In case you aren't aware, Twitter Blue is a premium subscription that users in Canada, Australia, New Zealand and the U.S. can opt in to. The Edit button for Twitter is currently available for Blue subscribers in the first 3 of these Countries, the social network says that it will roll out to users in the U.S. in the near future.
The edit button was initially teased by the company earlier this year, but many people dismissed it as an April Fools' Day prank. However, it soon became obvious that the social media site was serious about the feature. Twitter Blue's official account teased a preview of the feature last week, before announcing the news yesterday, and also shared some Tweets that illustrate how the new option works.
Media credit: Twitter
Twitter Edit button
Once you have posted a tweet, you have a time limit of 30 minutes to edit its contents, beyond which you will have to rely on the good old delete button to remove the message, and repost it.

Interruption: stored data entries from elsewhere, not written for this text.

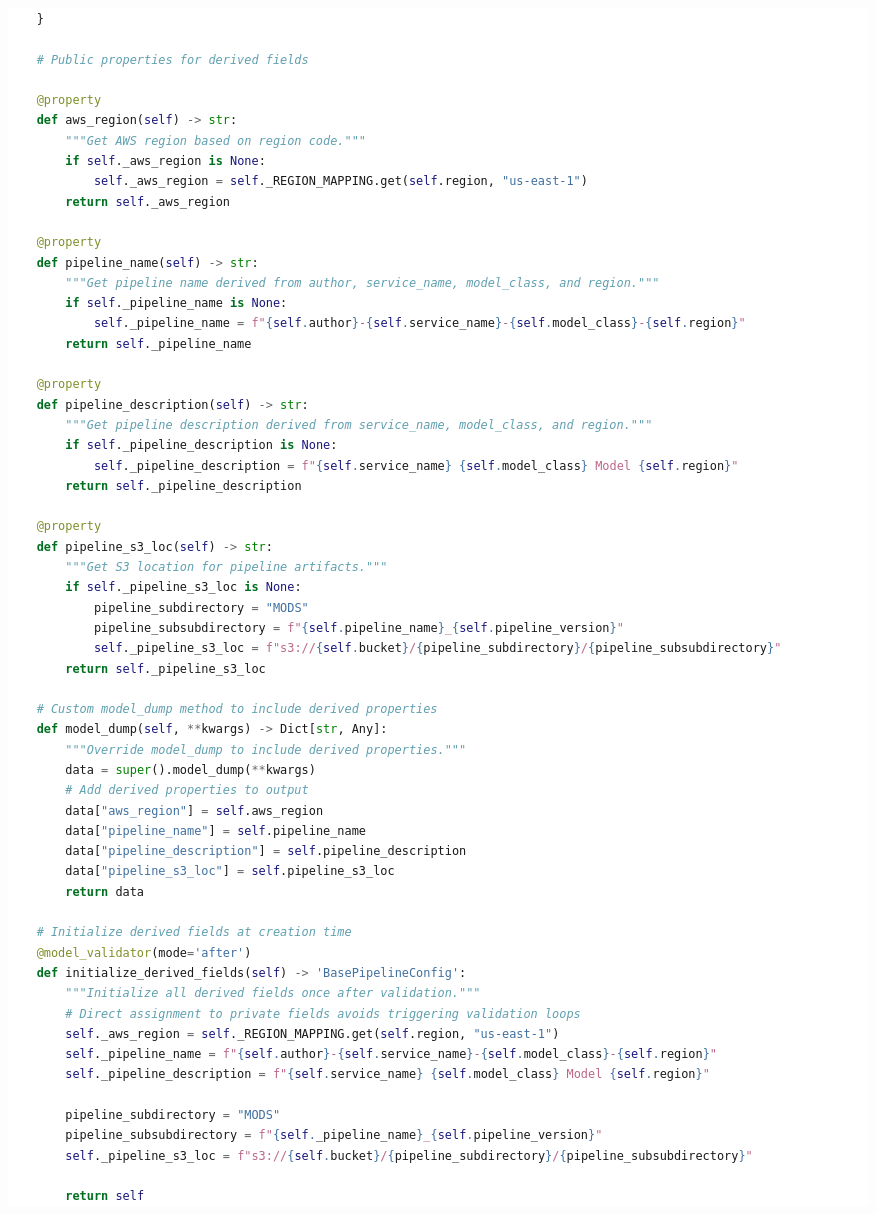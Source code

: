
 ```python
    }
    
    # Public properties for derived fields
    
    @property
    def aws_region(self) -> str:
        """Get AWS region based on region code."""
        if self._aws_region is None:
            self._aws_region = self._REGION_MAPPING.get(self.region, "us-east-1")
        return self._aws_region
    
    @property
    def pipeline_name(self) -> str:
        """Get pipeline name derived from author, service_name, model_class, and region."""
        if self._pipeline_name is None:
            self._pipeline_name = f"{self.author}-{self.service_name}-{self.model_class}-{self.region}"
        return self._pipeline_name
    
    @property
    def pipeline_description(self) -> str:
        """Get pipeline description derived from service_name, model_class, and region."""
        if self._pipeline_description is None:
            self._pipeline_description = f"{self.service_name} {self.model_class} Model {self.region}"
        return self._pipeline_description
    
    @property
    def pipeline_s3_loc(self) -> str:
        """Get S3 location for pipeline artifacts."""
        if self._pipeline_s3_loc is None:
            pipeline_subdirectory = "MODS"
            pipeline_subsubdirectory = f"{self.pipeline_name}_{self.pipeline_version}"
            self._pipeline_s3_loc = f"s3://{self.bucket}/{pipeline_subdirectory}/{pipeline_subsubdirectory}"
        return self._pipeline_s3_loc
    
    # Custom model_dump method to include derived properties
    def model_dump(self, **kwargs) -> Dict[str, Any]:
        """Override model_dump to include derived properties."""
        data = super().model_dump(**kwargs)
        # Add derived properties to output
        data["aws_region"] = self.aws_region
        data["pipeline_name"] = self.pipeline_name
        data["pipeline_description"] = self.pipeline_description
        data["pipeline_s3_loc"] = self.pipeline_s3_loc
        return data
    
    # Initialize derived fields at creation time
    @model_validator(mode='after')
    def initialize_derived_fields(self) -> 'BasePipelineConfig':
        """Initialize all derived fields once after validation."""
        # Direct assignment to private fields avoids triggering validation loops
        self._aws_region = self._REGION_MAPPING.get(self.region, "us-east-1")
        self._pipeline_name = f"{self.author}-{self.service_name}-{self.model_class}-{self.region}"
        self._pipeline_description = f"{self.service_name} {self.model_class} Model {self.region}"
        
        pipeline_subdirectory = "MODS"
        pipeline_subsubdirectory = f"{self._pipeline_name}_{self.pipeline_version}"
        self._pipeline_s3_loc = f"s3://{self.bucket}/{pipeline_subdirectory}/{pipeline_subsubdirectory}"
        
        return self
```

To edit a tweet, select it, click the three-dot button, and then click the "Edit Tweet" option.
This allows you to correct any typos or other mistakes that you may have made. It can also be used to tag other users, and to tag or reorder any media that you had shared. Twitter only allows you to edit a tweet up to 5 times. A page on the social network's support website says that Twitter's Edit button is only available for regular tweets, i.e. you will not be able to edit replies, retweets, threads, pinned tweets, etc.

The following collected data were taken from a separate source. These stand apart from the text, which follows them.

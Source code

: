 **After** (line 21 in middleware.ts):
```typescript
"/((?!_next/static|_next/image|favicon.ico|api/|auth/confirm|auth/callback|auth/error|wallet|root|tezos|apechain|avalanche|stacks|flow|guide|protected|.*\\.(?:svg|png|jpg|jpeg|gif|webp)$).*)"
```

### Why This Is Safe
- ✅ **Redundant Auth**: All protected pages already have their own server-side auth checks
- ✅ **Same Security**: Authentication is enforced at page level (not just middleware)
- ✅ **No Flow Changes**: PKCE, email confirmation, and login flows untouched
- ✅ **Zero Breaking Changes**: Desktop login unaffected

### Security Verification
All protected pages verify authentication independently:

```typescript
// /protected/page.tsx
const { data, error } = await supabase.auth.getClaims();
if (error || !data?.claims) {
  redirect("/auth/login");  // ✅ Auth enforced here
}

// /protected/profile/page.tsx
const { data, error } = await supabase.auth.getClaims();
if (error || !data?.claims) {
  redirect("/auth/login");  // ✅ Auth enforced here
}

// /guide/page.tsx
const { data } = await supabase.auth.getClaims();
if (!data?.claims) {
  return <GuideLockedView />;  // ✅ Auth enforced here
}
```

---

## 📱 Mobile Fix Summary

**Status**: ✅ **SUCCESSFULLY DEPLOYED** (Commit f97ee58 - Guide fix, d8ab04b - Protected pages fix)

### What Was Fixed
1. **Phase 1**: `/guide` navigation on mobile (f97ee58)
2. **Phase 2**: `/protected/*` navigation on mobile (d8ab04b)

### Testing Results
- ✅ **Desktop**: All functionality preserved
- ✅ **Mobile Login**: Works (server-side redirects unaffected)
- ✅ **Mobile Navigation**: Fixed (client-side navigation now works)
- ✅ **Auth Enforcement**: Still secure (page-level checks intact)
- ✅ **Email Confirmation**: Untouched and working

When you have finished editing a tweet, click on the update button, and Twitter will apply the changes to the original tweet. It also preserves previous interactions with other users. Tweets that have been edited are marked with a pencil icon next to them, this serves as an indication for other people, including non-Blue users, to know that the original message has been edited. Twitter's Edit button is supported on Android, iOS and desktop web browsers.
Edited Tweets also carry a label with the words "Last Edited", followed by a timestamp. Clicking on the text will display the version history of the edited tweets. Interestingly, anyone can view the edited history of a tweet.
You can try it by clicking on an example tweet posted by Twitter Blue's account.
This may appear rather odd, considering that one may actually think about editing tweets in order to correct errors that they may have found to be embarrassing, i.e. they would not want others to see their mistake. On the other hand, this move might actually be good for transparency.
It seems quite strange to lock a basic feature such as editing a Tweet behind a paywall that costs $4.99 a month.